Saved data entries
□ □ □ □
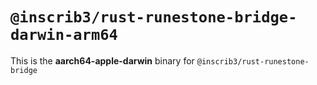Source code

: # `@inscrib3/rust-runestone-bridge-darwin-arm64`

This is the **aarch64-apple-darwin** binary for `@inscrib3/rust-runestone-bridge`
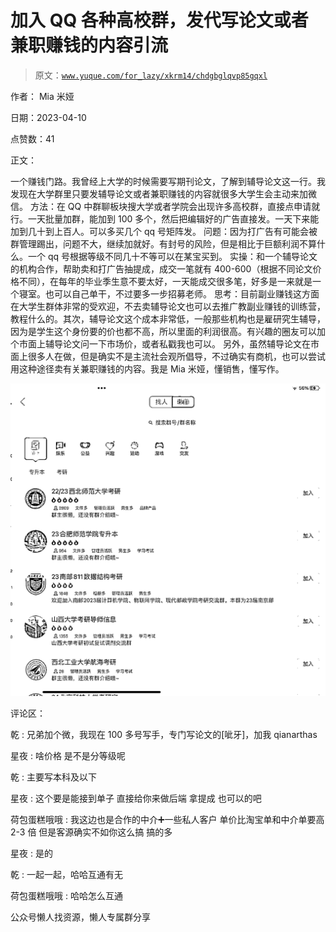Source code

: # 加入 QQ 各种高校群，发代写论文或者兼职赚钱的内容引流

> 原文：[`www.yuque.com/for_lazy/xkrm14/chdgbglqvp85gqxl`](https://www.yuque.com/for_lazy/xkrm14/chdgbglqvp85gqxl)



作者： Mia 米娅



日期：2023-04-10



点赞数：41



正文：



一个赚钱门路。我曾经上大学的时候需要写期刊论文，了解到辅导论文这一行。我发现在大学群里只要发辅导论文或者兼职赚钱的内容就很多大学生会主动来加微信。 方法：在 QQ 中群聊板块搜大学或者学院会出现许多高校群，直接点申请就行。一天批量加群，能加到 100 多个，然后把编辑好的广告直接发。一天下来能加到几十到上百人。可以多买几个 qq 号矩阵发。 问题：因为打广告有可能会被群管理踢出，问题不大，继续加就好。有封号的风险，但是相比于巨额利润不算什么。一个 qq 号根据等级不同几十不等可以在某宝买到。 实操：和一个辅导论文的机构合作，帮助卖和打广告抽提成，成交一笔就有 400-600（根据不同论文价格不同），在每年的毕业季生意不要太好，一天能成交很多笔，好多是一来就是一个寝室。也可以自己单干，不过要多一步招募老师。 思考：目前副业赚钱这方面在大学生群体非常的受欢迎，不去卖辅导论文也可以去推广教副业赚钱的训练营，教程什么的。其次，辅导论文这个成本非常低，一般那些机构也是雇研究生辅导，因为是学生这个身份要的价也都不高，所以里面的利润很高。有兴趣的圈友可以加个市面上辅导论文问一下市场价，或者私戳我也可以。 另外，虽然辅导论文在市面上很多人在做，但是确实不是主流社会观所倡导，不过确实有商机，也可以尝试用这种途径卖有关兼职赚钱的内容。我是 Mia 米娅，懂销售，懂写作。



![](img/e92389a616fbe60266065df961dc9ed4.png)



评论区：



乾 : 兄弟加个微，我现在 100 多号写手，专门写论文的[呲牙]，加我 qianarthas



星夜 : 啥价格 是不是分等级呢



乾 : 主要写本科及以下



星夜 : 这个要是能接到单子 直接给你来做后端 拿提成 也可以的吧



荷包蛋糕哦哦 : 我这边也是合作的中介➕一些私人客户 单价比淘宝单和中介单要高 2-3 倍 但是客源确实不如你这么搞 搞的多



星夜 : 是的



乾 : 一起一起，哈哈互通有无



荷包蛋糕哦哦 : 哈哈怎么互通



公众号懒人找资源，懒人专属群分享

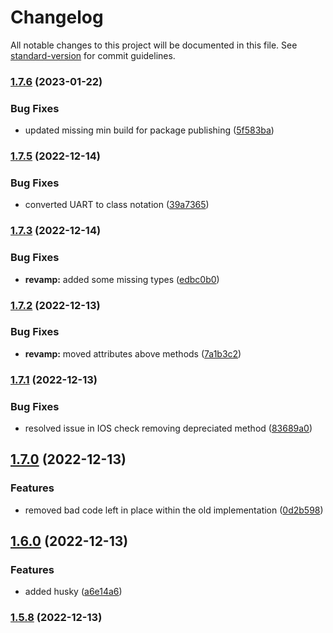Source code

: # Changelog

All notable changes to this project will be documented in this file. See [standard-version](https://github.com/conventional-changelog/standard-version) for commit guidelines.

### [1.7.6](https://github.com/espruino-tools/uart/compare/v1.7.5...v1.7.6) (2023-01-22)


### Bug Fixes

* updated missing min build for package publishing ([5f583ba](https://github.com/espruino-tools/uart/commit/5f583baa5b303c1232c6f353c839108f5ef76093))

### [1.7.5](https://github.com/espruino-tools/uart/compare/v1.7.3...v1.7.5) (2022-12-14)


### Bug Fixes

* converted UART to class notation ([39a7365](https://github.com/espruino-tools/uart/commit/39a73653f501d84c4ad2403a161e0cad60af9025))

### [1.7.3](https://github.com/espruino-tools/uart/compare/v1.7.2...v1.7.3) (2022-12-14)


### Bug Fixes

* **revamp:** added some missing types ([edbc0b0](https://github.com/espruino-tools/uart/commit/edbc0b012f66fe05b989c6eff0e59a3133555129))

### [1.7.2](https://github.com/espruino-tools/uart/compare/v1.7.1...v1.7.2) (2022-12-13)


### Bug Fixes

* **revamp:** moved attributes above methods ([7a1b3c2](https://github.com/espruino-tools/uart/commit/7a1b3c2a0b2504dafdd0404a956e8bebe52d4d5a))

### [1.7.1](https://github.com/espruino-tools/uart/compare/v1.7.0...v1.7.1) (2022-12-13)


### Bug Fixes

* resolved issue in IOS check removing depreciated method ([83689a0](https://github.com/espruino-tools/uart/commit/83689a03aaf60cc3ec091af0f5c6bf8950227b42))

## [1.7.0](https://github.com/espruino-tools/uart/compare/v1.6.0...v1.7.0) (2022-12-13)


### Features

* removed bad code left in place within the old implementation ([0d2b598](https://github.com/espruino-tools/uart/commit/0d2b598d300d999921449de286e1312b02812b03))

## [1.6.0](https://github.com/espruino-tools/uart/compare/v1.5.8...v1.6.0) (2022-12-13)


### Features

* added husky ([a6e14a6](https://github.com/espruino-tools/uart/commit/a6e14a65292d72e009c2b6cb67f893234310c80e))

### [1.5.8](https://github.com/espruino-tools/uart/compare/v1.5.7...v1.5.8) (2022-12-13)
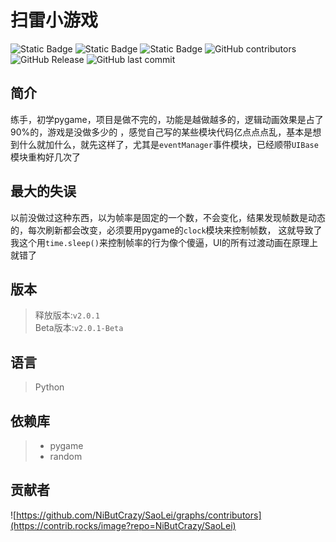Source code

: # 扫雷小游戏
![Static Badge](https://img.shields.io/badge/%E8%AF%AD%E8%A8%80-python-blue?logo=python)
![Static Badge](https://img.shields.io/badge/%E5%BC%95%E6%93%8E-pygame-yellow)
![Static Badge](https://img.shields.io/badge/license-MIT-purple)
![GitHub contributors](https://img.shields.io/github/contributors/NiButCrazy/SaoLei?label=%E8%B4%A1%E7%8C%AE%E8%80%85)
![GitHub Release](https://img.shields.io/github/v/release/NiButCrazy/SaoLei?display_name=release&label=%E6%9C%80%E6%96%B0%E5%8F%91%E5%B8%83)
![GitHub last commit](https://img.shields.io/github/last-commit/NiButCrazy/SaoLei?label=%E4%B8%8A%E6%AC%A1%E6%8F%90%E4%BA%A4)


## 简介
练手，初学pygame，项目是做不完的，功能是越做越多的，逻辑动画效果是占了90%的，游戏是没做多少的
，感觉自己写的某些模块代码亿点点点乱，基本是想到什么就加什么，就先这样了，尤其是`eventManager`事件模块，已经顺带`UIBase`模块重构好几次了

## 最大的失误
以前没做过这种东西，以为帧率是固定的一个数，不会变化，结果发现帧数是动态的，每次刷新都会改变，必须要用pygame的`clock`模块来控制帧数，
这就导致了我这个用`time.sleep()`来控制帧率的行为像个傻逼，UI的所有过渡动画在原理上就错了

## 版本
>释放版本:`v2.0.1`  
>Beta版本:`v2.0.1-Beta`



## 语言
>Python

## 依赖库
>- pygame  
>- random

## 贡献者
![https://github.com/NiButCrazy/SaoLei/graphs/contributors](https://contrib.rocks/image?repo=NiButCrazy/SaoLei)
□ □ □ □
• **Problem statement**:
Reply with a number alone, the number of lines of the records that hold the word "darwin".

• **Answer space**:
2